━━ Data ━━

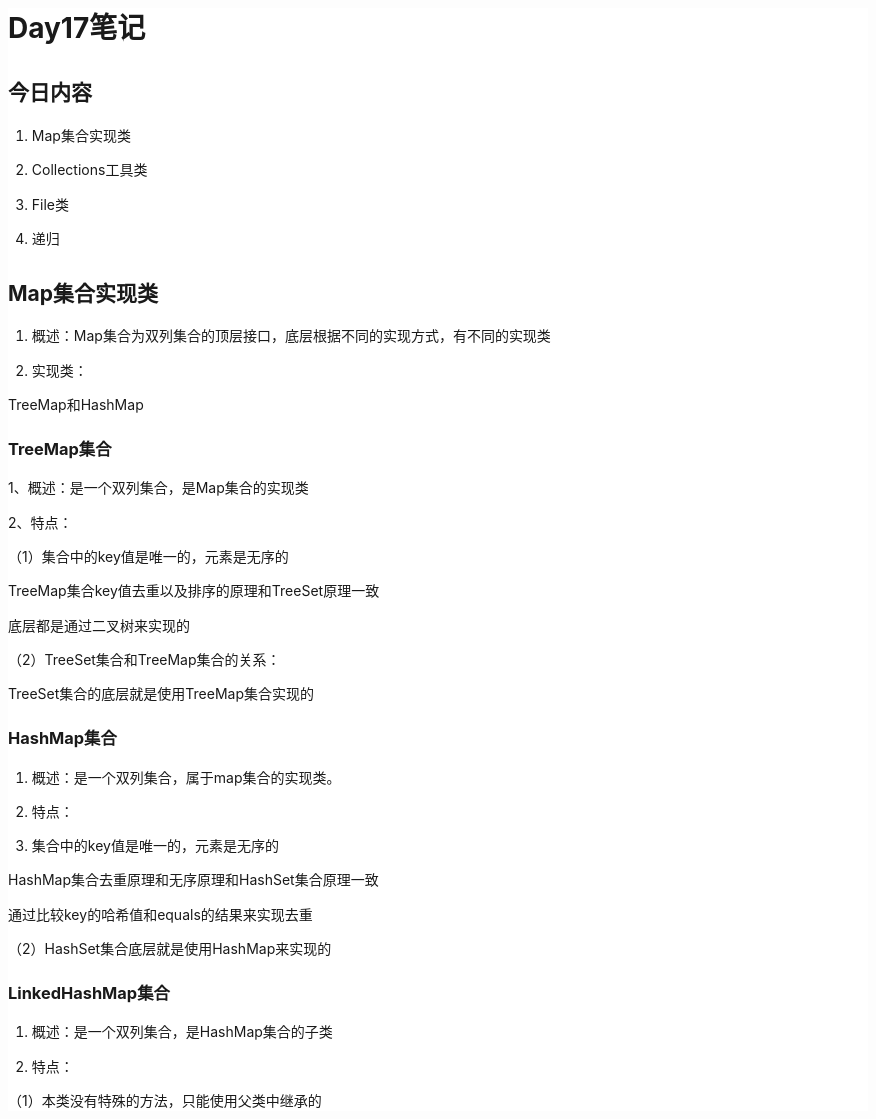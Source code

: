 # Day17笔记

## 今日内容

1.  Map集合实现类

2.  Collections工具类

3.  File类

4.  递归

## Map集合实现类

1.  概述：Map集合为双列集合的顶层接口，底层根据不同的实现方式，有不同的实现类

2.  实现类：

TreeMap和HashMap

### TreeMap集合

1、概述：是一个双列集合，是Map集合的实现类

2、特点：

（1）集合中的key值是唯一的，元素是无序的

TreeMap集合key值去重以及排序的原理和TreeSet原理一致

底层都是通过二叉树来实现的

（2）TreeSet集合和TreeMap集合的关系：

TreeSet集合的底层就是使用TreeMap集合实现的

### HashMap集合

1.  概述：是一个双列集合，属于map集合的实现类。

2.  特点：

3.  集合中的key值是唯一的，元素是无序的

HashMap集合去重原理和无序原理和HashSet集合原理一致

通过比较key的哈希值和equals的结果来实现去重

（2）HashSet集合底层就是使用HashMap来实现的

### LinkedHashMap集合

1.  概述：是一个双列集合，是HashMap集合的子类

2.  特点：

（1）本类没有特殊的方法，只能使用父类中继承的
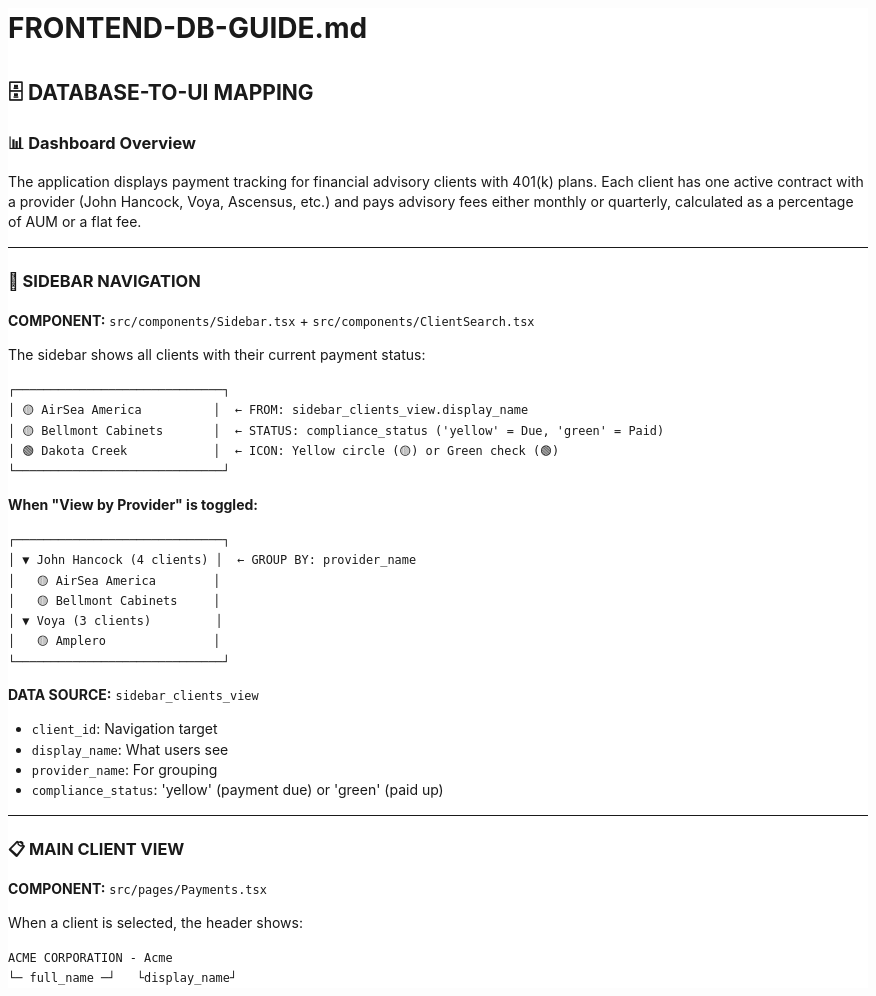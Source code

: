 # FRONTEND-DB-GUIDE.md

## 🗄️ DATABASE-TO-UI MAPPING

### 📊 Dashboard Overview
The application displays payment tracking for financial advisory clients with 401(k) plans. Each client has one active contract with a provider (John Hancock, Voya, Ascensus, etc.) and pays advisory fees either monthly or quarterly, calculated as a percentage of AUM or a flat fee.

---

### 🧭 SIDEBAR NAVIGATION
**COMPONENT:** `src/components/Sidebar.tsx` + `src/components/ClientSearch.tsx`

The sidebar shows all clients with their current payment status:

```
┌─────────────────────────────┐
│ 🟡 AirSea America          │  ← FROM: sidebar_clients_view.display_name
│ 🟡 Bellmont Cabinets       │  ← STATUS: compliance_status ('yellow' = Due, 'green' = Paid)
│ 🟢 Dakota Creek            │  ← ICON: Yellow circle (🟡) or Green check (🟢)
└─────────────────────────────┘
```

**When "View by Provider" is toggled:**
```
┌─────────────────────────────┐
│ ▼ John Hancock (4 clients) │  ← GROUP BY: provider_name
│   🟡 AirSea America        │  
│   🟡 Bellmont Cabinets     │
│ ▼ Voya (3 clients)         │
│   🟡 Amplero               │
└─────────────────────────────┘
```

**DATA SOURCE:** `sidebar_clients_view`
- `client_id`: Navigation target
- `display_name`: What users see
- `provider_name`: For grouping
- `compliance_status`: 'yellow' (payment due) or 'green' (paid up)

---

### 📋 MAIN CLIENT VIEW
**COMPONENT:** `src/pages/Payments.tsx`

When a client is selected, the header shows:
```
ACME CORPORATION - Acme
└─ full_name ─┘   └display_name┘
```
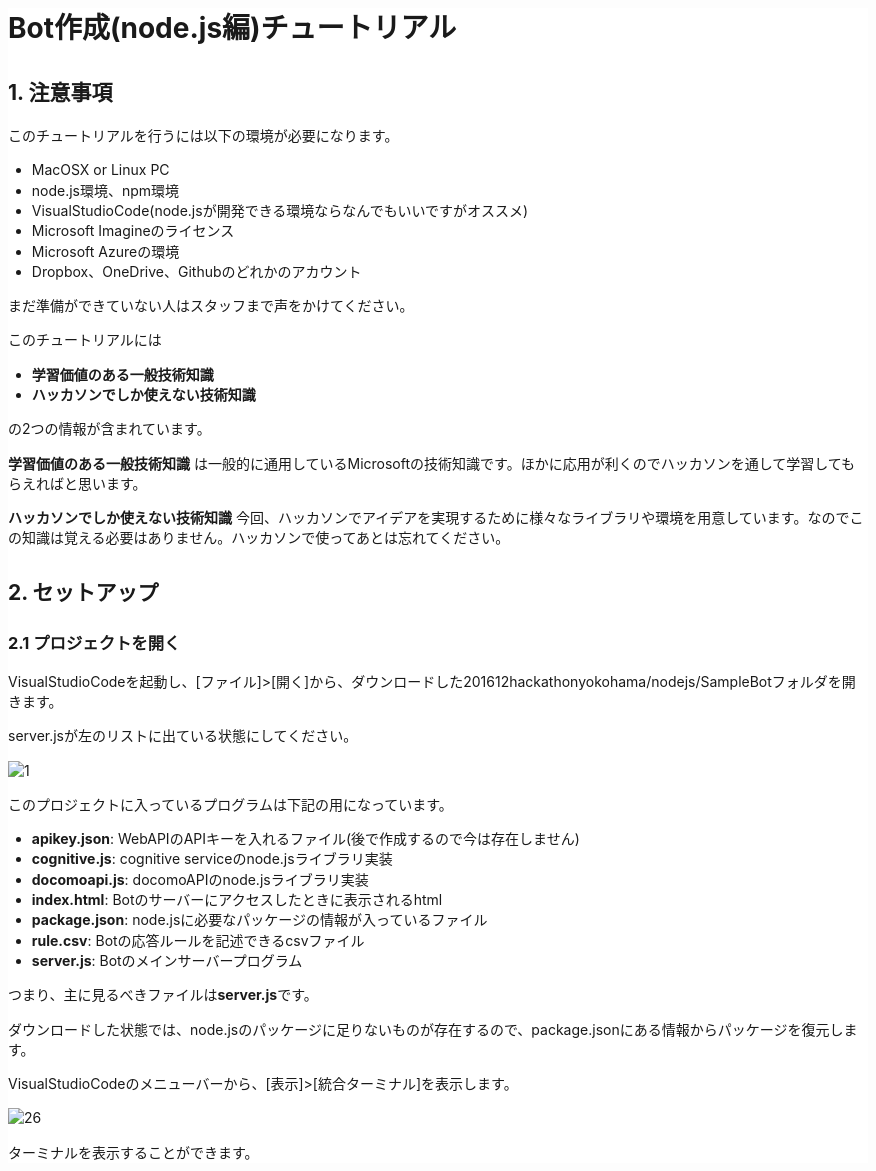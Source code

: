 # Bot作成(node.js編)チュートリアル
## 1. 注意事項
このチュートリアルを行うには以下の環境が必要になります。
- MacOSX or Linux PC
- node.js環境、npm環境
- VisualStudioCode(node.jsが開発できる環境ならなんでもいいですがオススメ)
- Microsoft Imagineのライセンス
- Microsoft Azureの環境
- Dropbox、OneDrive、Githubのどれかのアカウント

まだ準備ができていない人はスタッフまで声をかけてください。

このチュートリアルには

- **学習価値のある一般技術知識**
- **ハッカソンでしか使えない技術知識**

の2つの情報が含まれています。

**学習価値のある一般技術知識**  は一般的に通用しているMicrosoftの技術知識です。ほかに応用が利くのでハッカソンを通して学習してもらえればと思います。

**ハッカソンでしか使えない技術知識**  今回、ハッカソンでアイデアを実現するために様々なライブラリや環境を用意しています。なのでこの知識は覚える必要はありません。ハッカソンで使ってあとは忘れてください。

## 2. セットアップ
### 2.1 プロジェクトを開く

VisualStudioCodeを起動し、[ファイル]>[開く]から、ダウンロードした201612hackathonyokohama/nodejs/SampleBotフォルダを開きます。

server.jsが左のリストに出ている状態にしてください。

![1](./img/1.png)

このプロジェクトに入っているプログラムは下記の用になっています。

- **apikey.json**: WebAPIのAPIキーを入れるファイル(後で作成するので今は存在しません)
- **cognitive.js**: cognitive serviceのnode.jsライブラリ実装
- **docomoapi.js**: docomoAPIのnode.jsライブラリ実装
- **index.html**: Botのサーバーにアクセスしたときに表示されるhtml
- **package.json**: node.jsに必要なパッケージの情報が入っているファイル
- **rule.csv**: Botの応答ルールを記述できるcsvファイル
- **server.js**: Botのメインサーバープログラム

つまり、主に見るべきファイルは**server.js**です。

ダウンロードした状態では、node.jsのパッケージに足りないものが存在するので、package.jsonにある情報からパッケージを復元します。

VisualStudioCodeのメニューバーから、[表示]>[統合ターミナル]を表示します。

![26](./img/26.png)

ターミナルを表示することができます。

━━━

- **What to produce**
Please set down every record above exactly as it appears, leaving out the pictures.

- **Your solution**
Source code

: # Day17笔记

## 今日内容

1.  Map集合实现类

2.  Collections工具类

3.  File类

4.  递归

## Map集合实现类

1.  概述：Map集合为双列集合的顶层接口，底层根据不同的实现方式，有不同的实现类

2.  实现类：

TreeMap和HashMap

### TreeMap集合

1、概述：是一个双列集合，是Map集合的实现类

2、特点：

（1）集合中的key值是唯一的，元素是无序的

TreeMap集合key值去重以及排序的原理和TreeSet原理一致

底层都是通过二叉树来实现的

（2）TreeSet集合和TreeMap集合的关系：

TreeSet集合的底层就是使用TreeMap集合实现的

### HashMap集合

1.  概述：是一个双列集合，属于map集合的实现类。

2.  特点：

3.  集合中的key值是唯一的，元素是无序的

HashMap集合去重原理和无序原理和HashSet集合原理一致

通过比较key的哈希值和equals的结果来实现去重

（2）HashSet集合底层就是使用HashMap来实现的

### LinkedHashMap集合

1.  概述：是一个双列集合，是HashMap集合的子类

2.  特点：

（1）本类没有特殊的方法，只能使用父类中继承的
Source code

: # FRONTEND-DB-GUIDE.md

## 🗄️ DATABASE-TO-UI MAPPING

### 📊 Dashboard Overview
The application displays payment tracking for financial advisory clients with 401(k) plans. Each client has one active contract with a provider (John Hancock, Voya, Ascensus, etc.) and pays advisory fees either monthly or quarterly, calculated as a percentage of AUM or a flat fee.

---

### 🧭 SIDEBAR NAVIGATION
**COMPONENT:** `src/components/Sidebar.tsx` + `src/components/ClientSearch.tsx`

The sidebar shows all clients with their current payment status:

```
┌─────────────────────────────┐
│ 🟡 AirSea America          │  ← FROM: sidebar_clients_view.display_name
│ 🟡 Bellmont Cabinets       │  ← STATUS: compliance_status ('yellow' = Due, 'green' = Paid)
│ 🟢 Dakota Creek            │  ← ICON: Yellow circle (🟡) or Green check (🟢)
└─────────────────────────────┘
```

**When "View by Provider" is toggled:**
```
┌─────────────────────────────┐
│ ▼ John Hancock (4 clients) │  ← GROUP BY: provider_name
│   🟡 AirSea America        │  
│   🟡 Bellmont Cabinets     │
│ ▼ Voya (3 clients)         │
│   🟡 Amplero               │
└─────────────────────────────┘
```

**DATA SOURCE:** `sidebar_clients_view`
- `client_id`: Navigation target
- `display_name`: What users see
- `provider_name`: For grouping
- `compliance_status`: 'yellow' (payment due) or 'green' (paid up)

---

### 📋 MAIN CLIENT VIEW
**COMPONENT:** `src/pages/Payments.tsx`

When a client is selected, the header shows:
```
ACME CORPORATION - Acme
└─ full_name ─┘   └display_name┘
```
Source code

: # Bot作成(node.js編)チュートリアル
## 1. 注意事項
このチュートリアルを行うには以下の環境が必要になります。
- MacOSX or Linux PC
- node.js環境、npm環境
- VisualStudioCode(node.jsが開発できる環境ならなんでもいいですがオススメ)
- Microsoft Imagineのライセンス
- Microsoft Azureの環境
- Dropbox、OneDrive、Githubのどれかのアカウント

まだ準備ができていない人はスタッフまで声をかけてください。

このチュートリアルには

- **学習価値のある一般技術知識**
- **ハッカソンでしか使えない技術知識**

の2つの情報が含まれています。

**学習価値のある一般技術知識**  は一般的に通用しているMicrosoftの技術知識です。ほかに応用が利くのでハッカソンを通して学習してもらえればと思います。

**ハッカソンでしか使えない技術知識**  今回、ハッカソンでアイデアを実現するために様々なライブラリや環境を用意しています。なのでこの知識は覚える必要はありません。ハッカソンで使ってあとは忘れてください。

## 2. セットアップ
### 2.1 プロジェクトを開く

VisualStudioCodeを起動し、[ファイル]>[開く]から、ダウンロードした201612hackathonyokohama/nodejs/SampleBotフォルダを開きます。

server.jsが左のリストに出ている状態にしてください。

![1](./img/1.png)

このプロジェクトに入っているプログラムは下記の用になっています。

- **apikey.json**: WebAPIのAPIキーを入れるファイル(後で作成するので今は存在しません)
- **cognitive.js**: cognitive serviceのnode.jsライブラリ実装
- **docomoapi.js**: docomoAPIのnode.jsライブラリ実装
- **index.html**: Botのサーバーにアクセスしたときに表示されるhtml
- **package.json**: node.jsに必要なパッケージの情報が入っているファイル
- **rule.csv**: Botの応答ルールを記述できるcsvファイル
- **server.js**: Botのメインサーバープログラム

つまり、主に見るべきファイルは**server.js**です。

ダウンロードした状態では、node.jsのパッケージに足りないものが存在するので、package.jsonにある情報からパッケージを復元します。

VisualStudioCodeのメニューバーから、[表示]>[統合ターミナル]を表示します。

![26](./img/26.png)

ターミナルを表示することができます。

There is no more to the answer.